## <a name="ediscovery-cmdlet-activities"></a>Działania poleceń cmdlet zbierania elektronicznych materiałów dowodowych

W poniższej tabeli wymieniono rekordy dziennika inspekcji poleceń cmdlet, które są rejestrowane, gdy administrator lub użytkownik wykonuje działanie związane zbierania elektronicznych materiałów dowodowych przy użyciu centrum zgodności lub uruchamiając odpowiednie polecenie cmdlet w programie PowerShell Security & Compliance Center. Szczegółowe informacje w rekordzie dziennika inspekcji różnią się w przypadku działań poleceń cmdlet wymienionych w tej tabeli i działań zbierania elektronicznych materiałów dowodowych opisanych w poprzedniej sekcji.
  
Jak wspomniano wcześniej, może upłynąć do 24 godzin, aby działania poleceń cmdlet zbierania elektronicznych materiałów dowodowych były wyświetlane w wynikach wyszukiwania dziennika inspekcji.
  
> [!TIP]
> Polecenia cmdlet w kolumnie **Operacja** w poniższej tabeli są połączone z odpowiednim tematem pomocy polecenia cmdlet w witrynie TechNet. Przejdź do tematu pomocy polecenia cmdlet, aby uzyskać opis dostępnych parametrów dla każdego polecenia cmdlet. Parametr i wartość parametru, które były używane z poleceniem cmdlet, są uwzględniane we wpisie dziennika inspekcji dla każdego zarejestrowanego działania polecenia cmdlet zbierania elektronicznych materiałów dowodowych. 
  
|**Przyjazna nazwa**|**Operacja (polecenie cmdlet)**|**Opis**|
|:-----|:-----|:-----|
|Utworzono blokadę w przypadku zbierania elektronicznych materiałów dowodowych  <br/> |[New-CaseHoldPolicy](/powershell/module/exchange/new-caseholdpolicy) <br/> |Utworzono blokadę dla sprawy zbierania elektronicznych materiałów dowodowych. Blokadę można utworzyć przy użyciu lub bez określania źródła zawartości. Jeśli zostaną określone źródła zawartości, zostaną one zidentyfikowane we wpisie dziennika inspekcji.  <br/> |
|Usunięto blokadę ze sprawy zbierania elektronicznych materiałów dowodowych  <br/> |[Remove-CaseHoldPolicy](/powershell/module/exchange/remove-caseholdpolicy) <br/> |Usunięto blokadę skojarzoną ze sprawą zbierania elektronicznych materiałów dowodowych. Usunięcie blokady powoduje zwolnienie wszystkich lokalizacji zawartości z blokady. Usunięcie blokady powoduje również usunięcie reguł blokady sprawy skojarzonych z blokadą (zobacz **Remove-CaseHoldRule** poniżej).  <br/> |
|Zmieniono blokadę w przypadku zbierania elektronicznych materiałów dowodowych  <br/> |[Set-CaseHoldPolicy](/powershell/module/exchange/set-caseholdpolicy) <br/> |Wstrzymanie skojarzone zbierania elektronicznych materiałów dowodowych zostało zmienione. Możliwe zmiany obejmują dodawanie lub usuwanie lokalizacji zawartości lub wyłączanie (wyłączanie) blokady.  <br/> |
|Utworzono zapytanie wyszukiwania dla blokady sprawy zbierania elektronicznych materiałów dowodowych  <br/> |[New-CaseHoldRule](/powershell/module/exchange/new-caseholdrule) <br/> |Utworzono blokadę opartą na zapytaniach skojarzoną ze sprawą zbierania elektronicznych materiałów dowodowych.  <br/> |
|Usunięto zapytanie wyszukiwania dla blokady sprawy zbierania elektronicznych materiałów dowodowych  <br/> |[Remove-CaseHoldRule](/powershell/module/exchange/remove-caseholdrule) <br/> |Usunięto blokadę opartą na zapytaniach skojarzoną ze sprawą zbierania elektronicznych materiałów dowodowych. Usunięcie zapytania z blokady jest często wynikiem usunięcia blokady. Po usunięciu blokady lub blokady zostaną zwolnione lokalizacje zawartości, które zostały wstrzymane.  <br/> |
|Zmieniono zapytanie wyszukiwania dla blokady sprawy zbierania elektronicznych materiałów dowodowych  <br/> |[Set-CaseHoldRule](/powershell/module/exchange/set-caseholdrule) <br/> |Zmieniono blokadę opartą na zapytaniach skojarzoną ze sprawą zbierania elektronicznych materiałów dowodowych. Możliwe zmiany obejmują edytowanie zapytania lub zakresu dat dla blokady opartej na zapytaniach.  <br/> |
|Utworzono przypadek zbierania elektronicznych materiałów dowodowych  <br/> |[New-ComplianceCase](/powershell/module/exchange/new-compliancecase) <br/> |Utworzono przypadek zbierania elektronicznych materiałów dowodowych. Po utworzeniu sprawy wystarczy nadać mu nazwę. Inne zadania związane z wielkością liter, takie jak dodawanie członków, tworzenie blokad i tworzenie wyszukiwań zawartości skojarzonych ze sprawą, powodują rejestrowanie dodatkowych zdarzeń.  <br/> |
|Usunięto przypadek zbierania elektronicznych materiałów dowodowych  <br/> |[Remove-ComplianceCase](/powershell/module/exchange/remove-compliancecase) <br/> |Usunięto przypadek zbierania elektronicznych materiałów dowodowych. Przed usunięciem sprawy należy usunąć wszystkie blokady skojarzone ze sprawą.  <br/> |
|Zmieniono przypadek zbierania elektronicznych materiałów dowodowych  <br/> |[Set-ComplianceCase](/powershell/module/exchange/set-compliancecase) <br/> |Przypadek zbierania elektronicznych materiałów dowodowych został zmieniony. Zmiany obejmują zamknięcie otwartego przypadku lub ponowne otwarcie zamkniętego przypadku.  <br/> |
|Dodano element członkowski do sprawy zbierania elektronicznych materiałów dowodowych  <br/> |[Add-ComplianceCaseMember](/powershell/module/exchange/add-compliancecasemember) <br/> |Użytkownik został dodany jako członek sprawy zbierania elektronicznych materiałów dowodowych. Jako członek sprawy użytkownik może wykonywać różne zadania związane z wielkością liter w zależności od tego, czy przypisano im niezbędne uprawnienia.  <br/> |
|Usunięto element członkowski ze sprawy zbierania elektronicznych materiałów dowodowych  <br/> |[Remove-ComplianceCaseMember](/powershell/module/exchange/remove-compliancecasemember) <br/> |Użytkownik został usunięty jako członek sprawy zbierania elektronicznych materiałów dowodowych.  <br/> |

- - -

# [Task item]
Go through the records above and copy every line holding the word "wyszukiwania".

# [Result]
Jak wspomniano wcześniej, może upłynąć do 24 godzin, aby działania poleceń cmdlet zbierania elektronicznych materiałów dowodowych były wyświetlane w wynikach wyszukiwania dziennika inspekcji.
|Utworzono zapytanie wyszukiwania dla blokady sprawy zbierania elektronicznych materiałów dowodowych  <br/> |[New-CaseHoldRule](/powershell/module/exchange/new-caseholdrule) <br/> |Utworzono blokadę opartą na zapytaniach skojarzoną ze sprawą zbierania elektronicznych materiałów dowodowych.  <br/> |
|Usunięto zapytanie wyszukiwania dla blokady sprawy zbierania elektronicznych materiałów dowodowych  <br/> |[Remove-CaseHoldRule](/powershell/module/exchange/remove-caseholdrule) <br/> |Usunięto blokadę opartą na zapytaniach skojarzoną ze sprawą zbierania elektronicznych materiałów dowodowych. Usunięcie zapytania z blokady jest często wynikiem usunięcia blokady. Po usunięciu blokady lub blokady zostaną zwolnione lokalizacje zawartości, które zostały wstrzymane.  <br/> |
|Zmieniono zapytanie wyszukiwania dla blokady sprawy zbierania elektronicznych materiałów dowodowych  <br/> |[Set-CaseHoldRule](/powershell/module/exchange/set-caseholdrule) <br/> |Zmieniono blokadę opartą na zapytaniach skojarzoną ze sprawą zbierania elektronicznych materiałów dowodowych. Możliwe zmiany obejmują edytowanie zapytania lub zakresu dat dla blokady opartej na zapytaniach.  <br/> |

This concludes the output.